Tony is asked what he most appreciates about Tammy.

He immediately reaches for his keyboard. The computer voice speaks his sentiment: “Her heart.”

Wegener records many of the couple’s thoughts and memories, through song, on notepads, on the computer. She plans to compile a scrapbook.

Tears in heaven

On this cold winter day, Wegener cradles the acoustic guitar on her lap, and finger-picks “Tears in Heaven.” She hands a maraca to Tony. Tammy places her hand over Tony’s and they clasp the crimson percussion instrument together.

Wegener and Tammy sing the lyrics that the three of them personalized, about seeing each other through their darkest days, finding trust and comfort in each other.

Wegener points out a line that Tony wrote, something he saw in Tammy, the night they first met: “I saw the face of God in you.”

Tony’s lips purse upward in a gentle smile.

“I know I must be strong,” they duet. “And I know that I can be with my wife Tammy and my family. So carry on for me and the kids and I know that you’ll always be my heaven.”

The last notes from Wegener’s strings reverberate in the room. Tammy wipes away tears. Honest tears, the kind that spill from so deep within that they stir the soul.
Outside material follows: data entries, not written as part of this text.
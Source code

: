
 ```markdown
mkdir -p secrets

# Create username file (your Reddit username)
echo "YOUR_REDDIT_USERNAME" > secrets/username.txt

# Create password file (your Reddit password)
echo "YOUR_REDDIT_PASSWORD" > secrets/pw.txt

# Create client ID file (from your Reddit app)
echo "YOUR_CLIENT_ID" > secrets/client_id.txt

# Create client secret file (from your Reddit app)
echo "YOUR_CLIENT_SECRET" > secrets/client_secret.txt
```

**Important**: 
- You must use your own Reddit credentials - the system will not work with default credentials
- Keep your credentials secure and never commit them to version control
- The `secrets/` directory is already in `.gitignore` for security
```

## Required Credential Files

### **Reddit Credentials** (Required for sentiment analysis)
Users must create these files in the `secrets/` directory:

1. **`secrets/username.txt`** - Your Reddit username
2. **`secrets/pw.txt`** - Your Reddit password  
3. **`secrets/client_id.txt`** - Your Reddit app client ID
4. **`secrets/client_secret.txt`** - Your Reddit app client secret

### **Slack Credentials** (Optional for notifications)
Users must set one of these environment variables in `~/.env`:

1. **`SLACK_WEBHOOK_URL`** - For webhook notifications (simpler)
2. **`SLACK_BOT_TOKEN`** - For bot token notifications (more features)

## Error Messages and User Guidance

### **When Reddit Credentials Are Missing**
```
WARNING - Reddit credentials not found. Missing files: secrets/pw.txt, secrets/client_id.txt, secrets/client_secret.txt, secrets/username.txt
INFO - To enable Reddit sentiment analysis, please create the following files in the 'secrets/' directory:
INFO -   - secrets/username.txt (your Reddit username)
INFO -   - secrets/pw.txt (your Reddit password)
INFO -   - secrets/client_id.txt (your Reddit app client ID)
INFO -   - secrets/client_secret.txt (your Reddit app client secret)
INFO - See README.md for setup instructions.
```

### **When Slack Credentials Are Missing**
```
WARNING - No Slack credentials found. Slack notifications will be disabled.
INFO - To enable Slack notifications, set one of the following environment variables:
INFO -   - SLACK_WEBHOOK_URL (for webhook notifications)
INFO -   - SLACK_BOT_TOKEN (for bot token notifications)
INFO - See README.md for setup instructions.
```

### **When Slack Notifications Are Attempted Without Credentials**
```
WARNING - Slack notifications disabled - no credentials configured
“Most people believe that I’ve been there for Tony, but he was the one there for me,” she said through sobs. “I was so broken when he met me. He loves life, he loves God, he loves me and the children. How much better can it be? It doesn’t get any better than that.”

Tammy said she’s also thankful for Wegener and the way music therapy has helped them express their emotions.

“Erin has been such a blessing in our life,” Tammy said, to which Tony echoed a big thumbs up. “It’s so healing, even though I cry.”

Wegener said she’s amazed by Tammy and Tony, and their love.

“They are one of the most powerful love stories that I’ve ever seen,” Wegener said. “They are very dedicated to each other. Music has been a great avenue for them to express that.”